• **Work task**
Give back exactly the lines running from the line with "We evaluated our" to the end of the entries, and only those lines.
........
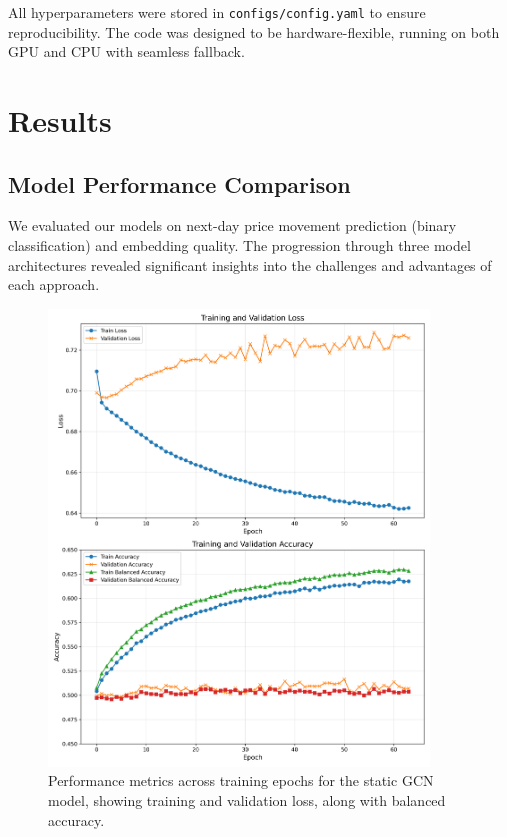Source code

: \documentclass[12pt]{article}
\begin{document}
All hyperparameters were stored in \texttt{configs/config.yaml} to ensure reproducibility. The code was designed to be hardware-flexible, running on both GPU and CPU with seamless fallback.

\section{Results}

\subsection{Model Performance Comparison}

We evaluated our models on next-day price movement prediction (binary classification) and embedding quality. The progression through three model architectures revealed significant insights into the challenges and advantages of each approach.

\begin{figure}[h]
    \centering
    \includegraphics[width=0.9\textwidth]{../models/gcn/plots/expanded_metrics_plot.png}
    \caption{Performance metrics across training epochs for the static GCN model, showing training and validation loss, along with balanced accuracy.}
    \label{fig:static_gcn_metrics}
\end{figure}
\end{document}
........
• **Your response**
We evaluated our models on next-day price movement prediction (binary classification) and embedding quality. The progression through three model architectures revealed significant insights into the challenges and advantages of each approach.

\begin{figure}[h]
    \centering
    \includegraphics[width=0.9\textwidth]{../models/gcn/plots/expanded_metrics_plot.png}
    \caption{Performance metrics across training epochs for the static GCN model, showing training and validation loss, along with balanced accuracy.}
    \label{fig:static_gcn_metrics}
\end{figure}
\end{document}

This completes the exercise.